Assignment: Every line holding the word "której" should be copied from the material.

*** Opening Task data ***

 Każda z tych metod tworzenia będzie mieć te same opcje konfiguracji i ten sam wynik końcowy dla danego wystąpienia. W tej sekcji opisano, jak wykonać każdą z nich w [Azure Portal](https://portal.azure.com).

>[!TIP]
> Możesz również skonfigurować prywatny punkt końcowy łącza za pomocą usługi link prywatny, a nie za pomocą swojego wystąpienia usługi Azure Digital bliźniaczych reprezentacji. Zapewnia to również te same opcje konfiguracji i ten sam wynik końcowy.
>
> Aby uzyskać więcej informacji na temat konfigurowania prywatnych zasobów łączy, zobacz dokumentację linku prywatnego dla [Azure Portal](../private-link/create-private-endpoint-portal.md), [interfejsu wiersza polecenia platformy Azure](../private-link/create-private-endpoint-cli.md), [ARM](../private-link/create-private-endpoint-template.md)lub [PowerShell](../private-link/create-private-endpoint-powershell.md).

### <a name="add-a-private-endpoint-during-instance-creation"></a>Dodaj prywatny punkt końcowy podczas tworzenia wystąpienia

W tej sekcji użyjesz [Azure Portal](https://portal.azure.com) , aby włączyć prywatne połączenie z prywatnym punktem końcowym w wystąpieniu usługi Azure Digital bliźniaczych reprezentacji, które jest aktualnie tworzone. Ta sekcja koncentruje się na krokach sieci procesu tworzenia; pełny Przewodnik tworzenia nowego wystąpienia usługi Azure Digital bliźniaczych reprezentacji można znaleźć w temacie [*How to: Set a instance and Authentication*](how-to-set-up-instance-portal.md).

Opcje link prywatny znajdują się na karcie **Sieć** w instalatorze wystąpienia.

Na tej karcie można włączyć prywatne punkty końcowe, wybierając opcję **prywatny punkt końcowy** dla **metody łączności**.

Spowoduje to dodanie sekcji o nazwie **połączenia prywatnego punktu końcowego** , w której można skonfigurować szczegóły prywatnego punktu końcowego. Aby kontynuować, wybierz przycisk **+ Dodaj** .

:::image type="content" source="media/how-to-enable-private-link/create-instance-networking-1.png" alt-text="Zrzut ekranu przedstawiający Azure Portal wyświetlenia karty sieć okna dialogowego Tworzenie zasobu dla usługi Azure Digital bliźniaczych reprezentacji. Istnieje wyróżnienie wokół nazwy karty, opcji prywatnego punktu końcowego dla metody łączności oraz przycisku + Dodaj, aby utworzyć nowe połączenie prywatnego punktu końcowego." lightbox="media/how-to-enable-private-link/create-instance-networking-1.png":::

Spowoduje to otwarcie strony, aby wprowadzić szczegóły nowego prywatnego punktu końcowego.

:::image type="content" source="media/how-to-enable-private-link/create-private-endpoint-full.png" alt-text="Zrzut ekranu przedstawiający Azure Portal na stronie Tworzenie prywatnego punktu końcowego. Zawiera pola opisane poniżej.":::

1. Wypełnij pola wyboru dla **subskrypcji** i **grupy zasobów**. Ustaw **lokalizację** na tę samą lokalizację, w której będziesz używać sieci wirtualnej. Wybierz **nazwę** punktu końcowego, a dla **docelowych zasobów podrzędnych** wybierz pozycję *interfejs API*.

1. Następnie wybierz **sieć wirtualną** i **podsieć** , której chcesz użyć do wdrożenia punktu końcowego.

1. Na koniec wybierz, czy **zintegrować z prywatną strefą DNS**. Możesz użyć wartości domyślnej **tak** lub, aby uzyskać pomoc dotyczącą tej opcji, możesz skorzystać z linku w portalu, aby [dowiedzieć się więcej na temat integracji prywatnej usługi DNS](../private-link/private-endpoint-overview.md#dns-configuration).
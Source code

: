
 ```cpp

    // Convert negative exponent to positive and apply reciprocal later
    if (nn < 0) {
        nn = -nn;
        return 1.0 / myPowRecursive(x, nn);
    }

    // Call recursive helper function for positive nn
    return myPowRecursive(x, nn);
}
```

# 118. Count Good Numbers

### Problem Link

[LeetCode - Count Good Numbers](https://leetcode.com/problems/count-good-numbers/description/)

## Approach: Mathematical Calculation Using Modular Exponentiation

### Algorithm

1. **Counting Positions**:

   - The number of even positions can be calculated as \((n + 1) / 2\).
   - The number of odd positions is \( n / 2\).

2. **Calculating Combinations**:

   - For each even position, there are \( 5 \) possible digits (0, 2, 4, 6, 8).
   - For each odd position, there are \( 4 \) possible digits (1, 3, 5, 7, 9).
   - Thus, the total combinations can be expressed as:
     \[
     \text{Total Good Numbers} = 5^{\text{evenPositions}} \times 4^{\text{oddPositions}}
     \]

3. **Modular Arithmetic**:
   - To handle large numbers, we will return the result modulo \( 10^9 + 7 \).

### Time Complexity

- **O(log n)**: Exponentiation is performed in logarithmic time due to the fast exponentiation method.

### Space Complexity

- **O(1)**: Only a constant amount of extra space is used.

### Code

*** Closing Task data ***

Expected answer:
Spowoduje to dodanie sekcji o nazwie **połączenia prywatnego punktu końcowego** , w której można skonfigurować szczegóły prywatnego punktu końcowego. Aby kontynuować, wybierz przycisk **+ Dodaj** .
1. Wypełnij pola wyboru dla **subskrypcji** i **grupy zasobów**. Ustaw **lokalizację** na tę samą lokalizację, w której będziesz używać sieci wirtualnej. Wybierz **nazwę** punktu końcowego, a dla **docelowych zasobów podrzędnych** wybierz pozycję *interfejs API*.
1. Następnie wybierz **sieć wirtualną** i **podsieć** , której chcesz użyć do wdrożenia punktu końcowego.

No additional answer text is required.